Her voice recalled him to an awareness of her and to some attempt at civility. “That wouldn’t exactly be a penance. I’m sorry. What do you want to know?”
“Anything you can tell me about Mark. You taught him history, didn’t you? Was he good at it?”
It wasn’t a particularly relevant question but one which she felt all teachers might respond to as a start.
“He was more rewarding to teach than some students I’m afflicted with. I don’t know why he chose history. He could very well have read one of the sciences. He had a lively curiosity about physical phenomenon. But he decided to read history.”
“Do you think that was to disoblige his father?”
“To disoblige Sir Ronald?” He turned and stretched out an arm for a bottle. “What are you drinking? There’s one thing about Isabelle de Lasterie’s parties, the drink is excellent, presumably because Hugo orders it. There’s an admirable absence of beer.”
“Doesn’t Hugo drink beer then?” asked Cordelia.
“He claims not to. What were we talking about? Oh, yes, disobliging Sir Ronald. Mark said that he chose history because we have no chance of understanding the present without understanding the past. That’s the sort of irritating cliché people come out with at interviews, but he may have believed it. Actually, of course, the reverse is true: we interpret the past through our knowledge of the present.”
“Was he any good?” asked Cordelia. “I mean, would he have got a First?”
A First, she naïvely believed, was the ultimate in scholastic achievement, the certificate of pronounced intelligence that the recipient carried unchallenged through life. She wanted to hear that Mark was safe for a First.
“Those are two separate a
nd distinct questions. You seem to be confusing merit with achievement. Impossible to predict his class, hardly a First. Mark was capable of extraordinarily good and original work but he limited his material to the number of his original ideas. The result tended to be rather thin. Examiners like originality but you’ve got to spew up the accepted facts and orthodox opinions first if only to show that you’ve learnt them. An exceptional memory and fast, legible handwriting; that’s the secret of a First. Where are you, incidentally?” He noticed Cordelia’s brief look of incomprehension. “At what college?”
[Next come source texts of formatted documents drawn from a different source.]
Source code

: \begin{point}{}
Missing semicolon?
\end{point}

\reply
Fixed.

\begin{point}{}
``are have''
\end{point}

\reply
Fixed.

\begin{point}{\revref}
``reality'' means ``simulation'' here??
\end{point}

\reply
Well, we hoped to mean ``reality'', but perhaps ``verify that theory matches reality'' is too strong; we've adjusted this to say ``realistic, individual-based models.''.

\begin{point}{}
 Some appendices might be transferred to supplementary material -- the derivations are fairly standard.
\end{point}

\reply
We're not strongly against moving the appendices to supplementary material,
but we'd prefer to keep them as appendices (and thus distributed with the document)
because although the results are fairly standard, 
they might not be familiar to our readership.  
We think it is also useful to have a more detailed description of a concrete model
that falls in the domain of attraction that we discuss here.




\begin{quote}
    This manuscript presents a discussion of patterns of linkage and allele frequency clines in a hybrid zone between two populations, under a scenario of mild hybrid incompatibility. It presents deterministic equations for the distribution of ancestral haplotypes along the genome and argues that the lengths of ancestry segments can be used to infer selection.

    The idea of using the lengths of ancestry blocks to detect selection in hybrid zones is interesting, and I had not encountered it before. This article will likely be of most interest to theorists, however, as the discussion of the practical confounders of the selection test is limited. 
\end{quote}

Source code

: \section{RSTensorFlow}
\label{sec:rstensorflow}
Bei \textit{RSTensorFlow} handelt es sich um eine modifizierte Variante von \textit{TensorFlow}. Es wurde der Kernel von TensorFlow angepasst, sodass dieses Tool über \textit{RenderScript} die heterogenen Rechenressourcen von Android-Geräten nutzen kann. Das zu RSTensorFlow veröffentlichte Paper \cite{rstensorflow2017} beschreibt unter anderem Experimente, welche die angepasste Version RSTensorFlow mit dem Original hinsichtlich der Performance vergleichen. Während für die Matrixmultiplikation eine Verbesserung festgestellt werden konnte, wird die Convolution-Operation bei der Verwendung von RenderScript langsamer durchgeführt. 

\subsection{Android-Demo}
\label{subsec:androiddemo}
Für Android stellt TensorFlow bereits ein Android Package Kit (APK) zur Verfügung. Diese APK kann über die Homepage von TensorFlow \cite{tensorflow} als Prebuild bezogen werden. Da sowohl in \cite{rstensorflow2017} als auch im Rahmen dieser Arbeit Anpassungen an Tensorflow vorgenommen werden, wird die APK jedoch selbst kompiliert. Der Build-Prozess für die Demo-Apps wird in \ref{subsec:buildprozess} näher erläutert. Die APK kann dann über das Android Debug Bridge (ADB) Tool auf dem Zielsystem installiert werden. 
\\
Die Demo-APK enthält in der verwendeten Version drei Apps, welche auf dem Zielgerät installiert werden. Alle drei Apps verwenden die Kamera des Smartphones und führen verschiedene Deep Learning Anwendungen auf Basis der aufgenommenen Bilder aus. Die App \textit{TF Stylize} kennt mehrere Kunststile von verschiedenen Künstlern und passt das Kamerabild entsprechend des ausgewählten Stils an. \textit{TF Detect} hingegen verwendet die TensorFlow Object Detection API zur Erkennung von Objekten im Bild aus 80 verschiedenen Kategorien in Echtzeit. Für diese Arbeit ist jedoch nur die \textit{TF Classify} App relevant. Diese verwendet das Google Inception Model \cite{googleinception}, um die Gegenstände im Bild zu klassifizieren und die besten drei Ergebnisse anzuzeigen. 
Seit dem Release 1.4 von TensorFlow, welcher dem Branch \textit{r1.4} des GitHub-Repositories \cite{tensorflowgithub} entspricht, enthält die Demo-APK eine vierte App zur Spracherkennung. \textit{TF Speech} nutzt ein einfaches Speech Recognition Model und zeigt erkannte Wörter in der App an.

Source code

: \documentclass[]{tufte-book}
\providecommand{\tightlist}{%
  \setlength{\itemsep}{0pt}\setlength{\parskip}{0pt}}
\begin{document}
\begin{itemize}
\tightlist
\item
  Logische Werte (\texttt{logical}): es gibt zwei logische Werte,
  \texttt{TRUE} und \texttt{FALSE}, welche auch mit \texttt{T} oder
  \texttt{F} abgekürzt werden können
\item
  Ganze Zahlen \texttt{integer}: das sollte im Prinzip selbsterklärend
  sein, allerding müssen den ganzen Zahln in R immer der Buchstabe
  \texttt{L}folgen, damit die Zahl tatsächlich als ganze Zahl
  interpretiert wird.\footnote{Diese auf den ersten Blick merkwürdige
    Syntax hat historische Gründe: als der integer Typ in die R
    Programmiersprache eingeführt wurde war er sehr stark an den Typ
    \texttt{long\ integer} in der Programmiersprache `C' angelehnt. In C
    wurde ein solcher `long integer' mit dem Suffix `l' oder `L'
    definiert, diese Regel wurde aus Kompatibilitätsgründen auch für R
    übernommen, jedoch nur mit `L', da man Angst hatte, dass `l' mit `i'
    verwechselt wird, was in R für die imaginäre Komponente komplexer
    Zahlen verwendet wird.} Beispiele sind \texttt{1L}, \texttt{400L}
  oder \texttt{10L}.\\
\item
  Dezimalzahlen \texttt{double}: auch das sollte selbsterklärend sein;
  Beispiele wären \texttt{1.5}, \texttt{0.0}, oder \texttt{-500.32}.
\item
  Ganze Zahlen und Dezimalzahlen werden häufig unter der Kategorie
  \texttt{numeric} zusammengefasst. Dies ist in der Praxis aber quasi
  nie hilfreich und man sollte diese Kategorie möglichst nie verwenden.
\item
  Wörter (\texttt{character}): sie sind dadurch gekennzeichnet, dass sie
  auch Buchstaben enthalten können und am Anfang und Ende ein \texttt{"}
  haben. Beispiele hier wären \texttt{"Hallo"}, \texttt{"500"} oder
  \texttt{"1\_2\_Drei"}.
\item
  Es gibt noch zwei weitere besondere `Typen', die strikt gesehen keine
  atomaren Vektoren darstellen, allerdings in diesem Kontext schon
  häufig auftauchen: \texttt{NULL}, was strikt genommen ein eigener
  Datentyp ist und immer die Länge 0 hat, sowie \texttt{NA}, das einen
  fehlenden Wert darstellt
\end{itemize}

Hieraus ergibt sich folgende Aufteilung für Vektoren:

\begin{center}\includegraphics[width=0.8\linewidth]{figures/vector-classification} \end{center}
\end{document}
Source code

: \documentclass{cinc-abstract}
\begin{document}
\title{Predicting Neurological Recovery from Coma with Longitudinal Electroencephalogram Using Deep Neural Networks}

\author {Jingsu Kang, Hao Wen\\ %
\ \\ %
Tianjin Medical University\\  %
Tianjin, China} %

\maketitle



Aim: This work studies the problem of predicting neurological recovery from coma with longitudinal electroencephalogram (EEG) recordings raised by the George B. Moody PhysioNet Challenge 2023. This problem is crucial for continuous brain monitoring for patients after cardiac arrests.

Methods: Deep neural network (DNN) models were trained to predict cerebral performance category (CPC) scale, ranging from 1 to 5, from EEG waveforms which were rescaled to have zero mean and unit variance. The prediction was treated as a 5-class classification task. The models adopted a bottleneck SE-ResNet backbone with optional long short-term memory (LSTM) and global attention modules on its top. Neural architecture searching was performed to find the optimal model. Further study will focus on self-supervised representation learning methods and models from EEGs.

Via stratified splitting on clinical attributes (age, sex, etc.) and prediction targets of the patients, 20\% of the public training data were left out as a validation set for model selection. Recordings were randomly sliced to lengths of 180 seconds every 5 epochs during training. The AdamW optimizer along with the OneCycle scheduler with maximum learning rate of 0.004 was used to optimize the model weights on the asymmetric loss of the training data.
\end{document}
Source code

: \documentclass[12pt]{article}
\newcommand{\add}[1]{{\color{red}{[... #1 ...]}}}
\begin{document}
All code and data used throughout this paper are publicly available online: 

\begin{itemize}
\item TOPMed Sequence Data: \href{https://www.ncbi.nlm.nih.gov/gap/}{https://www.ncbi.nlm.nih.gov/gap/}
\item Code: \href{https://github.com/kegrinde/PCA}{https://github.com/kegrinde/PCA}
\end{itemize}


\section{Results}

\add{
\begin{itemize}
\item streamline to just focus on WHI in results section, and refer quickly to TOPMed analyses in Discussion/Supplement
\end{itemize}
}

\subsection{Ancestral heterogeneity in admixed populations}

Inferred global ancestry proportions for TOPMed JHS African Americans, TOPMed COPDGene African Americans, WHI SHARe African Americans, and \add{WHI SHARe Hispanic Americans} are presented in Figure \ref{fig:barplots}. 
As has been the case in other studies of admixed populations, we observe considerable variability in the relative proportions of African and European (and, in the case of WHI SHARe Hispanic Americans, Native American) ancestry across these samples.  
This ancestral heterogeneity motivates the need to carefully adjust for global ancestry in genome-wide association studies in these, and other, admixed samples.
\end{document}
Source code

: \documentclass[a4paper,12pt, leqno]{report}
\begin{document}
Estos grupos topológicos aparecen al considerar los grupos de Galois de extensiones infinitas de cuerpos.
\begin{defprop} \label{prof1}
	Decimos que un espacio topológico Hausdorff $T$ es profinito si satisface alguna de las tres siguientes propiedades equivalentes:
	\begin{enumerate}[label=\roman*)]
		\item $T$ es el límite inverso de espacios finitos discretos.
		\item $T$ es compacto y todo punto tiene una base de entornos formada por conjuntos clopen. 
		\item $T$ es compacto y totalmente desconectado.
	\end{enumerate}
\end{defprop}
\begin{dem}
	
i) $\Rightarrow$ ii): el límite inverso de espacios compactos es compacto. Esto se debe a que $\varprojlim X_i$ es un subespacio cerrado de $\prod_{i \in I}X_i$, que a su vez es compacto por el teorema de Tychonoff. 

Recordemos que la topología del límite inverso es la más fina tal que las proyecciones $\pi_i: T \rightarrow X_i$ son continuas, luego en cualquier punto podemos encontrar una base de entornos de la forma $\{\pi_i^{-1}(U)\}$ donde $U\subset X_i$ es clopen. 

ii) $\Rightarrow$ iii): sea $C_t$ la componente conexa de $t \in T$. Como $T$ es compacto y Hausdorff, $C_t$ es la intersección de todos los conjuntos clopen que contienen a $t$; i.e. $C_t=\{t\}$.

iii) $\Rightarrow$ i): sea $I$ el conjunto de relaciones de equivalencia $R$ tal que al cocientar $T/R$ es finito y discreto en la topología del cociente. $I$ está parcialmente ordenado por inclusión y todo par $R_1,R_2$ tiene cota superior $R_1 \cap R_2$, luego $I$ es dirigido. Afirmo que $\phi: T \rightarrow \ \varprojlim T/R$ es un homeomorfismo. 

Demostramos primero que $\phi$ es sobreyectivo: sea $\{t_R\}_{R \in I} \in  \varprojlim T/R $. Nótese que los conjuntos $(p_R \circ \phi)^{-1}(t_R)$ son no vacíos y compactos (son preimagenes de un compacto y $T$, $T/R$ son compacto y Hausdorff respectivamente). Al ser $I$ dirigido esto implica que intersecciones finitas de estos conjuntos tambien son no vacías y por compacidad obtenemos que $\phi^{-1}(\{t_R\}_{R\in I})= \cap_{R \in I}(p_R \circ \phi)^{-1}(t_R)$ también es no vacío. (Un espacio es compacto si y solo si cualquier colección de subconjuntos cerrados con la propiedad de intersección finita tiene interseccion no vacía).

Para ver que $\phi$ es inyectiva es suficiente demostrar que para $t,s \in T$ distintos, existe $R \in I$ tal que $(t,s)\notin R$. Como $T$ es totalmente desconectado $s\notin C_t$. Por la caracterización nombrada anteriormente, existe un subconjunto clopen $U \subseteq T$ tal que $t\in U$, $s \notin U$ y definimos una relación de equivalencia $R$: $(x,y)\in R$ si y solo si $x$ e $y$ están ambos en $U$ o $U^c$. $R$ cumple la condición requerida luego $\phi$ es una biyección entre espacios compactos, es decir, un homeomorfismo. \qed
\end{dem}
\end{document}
“None; I work. I’m a private detective.”
He took this information in his stride. “My uncle employed one of those once to find out if my aunt was being screwed by their dentist. She was, but he could have found out more easily by the simple expedient of asking them. His way, he lost the services of a wife and of a dentist simultaneously and paid through the nose for information he could have got for nothing. It made quite a stir in the family at the time. I should have thought that the job was—”
Cordelia finished the sentence for him.
“An unsuitable job for a woman?”
“Not at all. Entirely suitable I should have thought, requiring, I imagine, infinite curiosity, infinite pains and a penchant for interfering with other people.” His attention was wandering again. A group near to them were talking and snatches of the conversation came to them.
“—typical of the worst kind of academic writing. Contempt for logic; a generous sprinkling of vogue names; spurious profundity and bloody awful grammar.”
The tutor gave the speakers a second’s attention, dismissed their academic chat as beneath his notice and condescended to transfer his attention but not his regard back to Cordelia. “Why are you so interested in Mark Callender?”
“His father has employed me to find out why he died. I was hoping that you might be able to help. I mean, did he ever give you a hint that he might be unhappy, unhappy enough to kill himself? Did he explain why he gave up college?”